I got back late last night, and there were lots of things I wanted to comment on. I've put parts of several threads into this one message since they're all dealing with the same general topic: Perry Greenfield wrote:
I'm not sure how the support for large data sets should be handled. I generally think that it will be very awkward to handle these until Python does as well. Speaking of which...
I agree that it's going to be difficult to have general support for large PyBufferProcs objects until the Python core is made 64 bit clean. But specific support can be added for buffer types that are known in advance. For instance, the bytes object PEP proposes an alternate way to get a 64 bit length, and similar support could easily be added to Numarray.memory, mmap.mmap, and whatever else on a case by case basis.
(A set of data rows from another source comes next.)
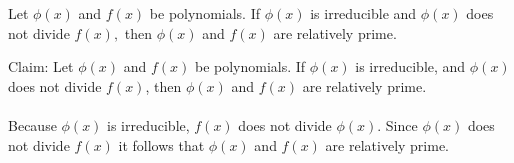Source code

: Let $\phi(x)$ and $f(x)$ be polynomials. If $\phi(x)$ is irreducible
and $\phi(x)$ does not divide $f(x),$ then $\phi(x)$ and $f(x)$ are
relatively prime.

Claim: Let $\phi(x)$ and $f(x)$ be polynomials. If $\phi(x)$ is
irreducible, and $\phi(x)$ does not divide $f(x)$, then $\phi(x)$ and
$f(x)$ are relatively prime.

\paragraph{}
Because $\phi(x)$ is irreducible, $f(x)$ does not divide
$\phi(x)$. Since $\phi(x)$ does not divide $f(x)$ it follows that
$\phi(x)$ and $f(x)$ are relatively prime.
So you could get a 64 bit pointer from some types of buffers before the rest of Python becomes 64 bit clean. If the ndarray consumer (wxWindows for instance) doesn't recognize the particular implementation, it has to stick with the limitations of the standard PyBufferProcs and assume a 32 bit length would suffice. Travis Oliphant wrote:
I prefer __array_data__ (it's a common name for Numeric and numarray, It can be interpreted as a sequence object if desired).
So long as everyone agrees it doesn't matter what name it is. Sounds like __array_data__ works for everyone.
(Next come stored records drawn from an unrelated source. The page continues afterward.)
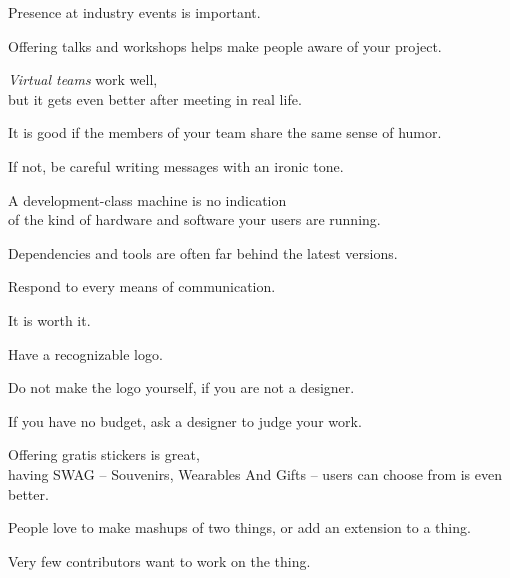 \documentclass[t,aspectratio=169]{beamer}
\begin{document}
\begin{frame}[fragile]%
    \vfill
    Presence at industry events is important. \pause

    Offering talks and workshops helps make people aware of your project.
\end{frame}

\begin{frame}[fragile]%
    \vfill
    \textit{Virtual teams} work well, \pause \\
    but it gets even better after meeting in real life.
\end{frame}

\begin{frame}[fragile]%
    \vfill
    It is good if the members of your team share the same sense of humor. \pause

    If not, be careful writing messages with an ironic tone.
\end{frame}

\begin{frame}[fragile]%
    \vfill
    A development-class machine is no indication \\
    of the kind of hardware and software your users are running. \pause

    Dependencies and tools are often far behind the latest versions.
\end{frame}

\begin{frame}[fragile]%
    \vfill
    Respond to every means of communication.

    It is worth it.
\end{frame}

\begin{frame}[fragile]%
    \vfill
    Have a recognizable logo. \pause

    Do not make the logo yourself, if you are not a designer. \pause

    If you have no budget, ask a designer to judge your work.
\end{frame}

\begin{frame}[fragile]%
    \vfill
    Offering gratis stickers is great, \pause \\
    having SWAG -- Souvenirs, Wearables And Gifts -- users can choose from is even better.
\end{frame}

\begin{frame}[fragile]%
    \vfill
    People love to make mashups of two things, or add an extension to a thing. \pause

    Very few contributors want to work on the thing.
\end{frame}
\end{document}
I also like __array_typestr__ or __array_typechar__ better as a name.
A name is a name as far as I'm concerned. The name __array_typestr__ works for me. The name __array_typechar__ implies a single character, and that won't be true.
Don't like 'D' for long double. Complex floats is already using it. I'm not sure I like the idea of moving to two character typecodes at this point because it indicates more internal changes to Numeric3 (otherwise we have two typecharacter standards which is not a good thing). What is wrong with 'g' and 'G' for long double and complex long double respectively.
Nothing in this array protocol should *require* internal changes to either Numeric3 or Numarray. I suspect Numarray is going to keep it's type hierarchy, and Numeric3 can use single character codes for it's representation if it wants. However, both Numeric3 and Numarray might (probably would) have to translate their internal array type specifiers into the agreed upon "type code string" when reporting out this attribute. The important qualities __array_typestr__ should have are: 1) Everyone should agree on the interpretation. It needs to be documented somewhere. Third party libraries should get the same __array_typestr__ from Numarray as they do from Numeric3. 2) It should be sufficiently general in it's capabilities to describe a wide category of array types. Simple things should be simple, and harder things should be possible. An ndarray of double should have a simple common well recognized value for __array_typestr__. An ndarray of a multi-field structs should be representable too.
__array_complicated__
I don't see the utility here I guess, If it can't be described by a shape/strides combination then how can it participate in the protocol?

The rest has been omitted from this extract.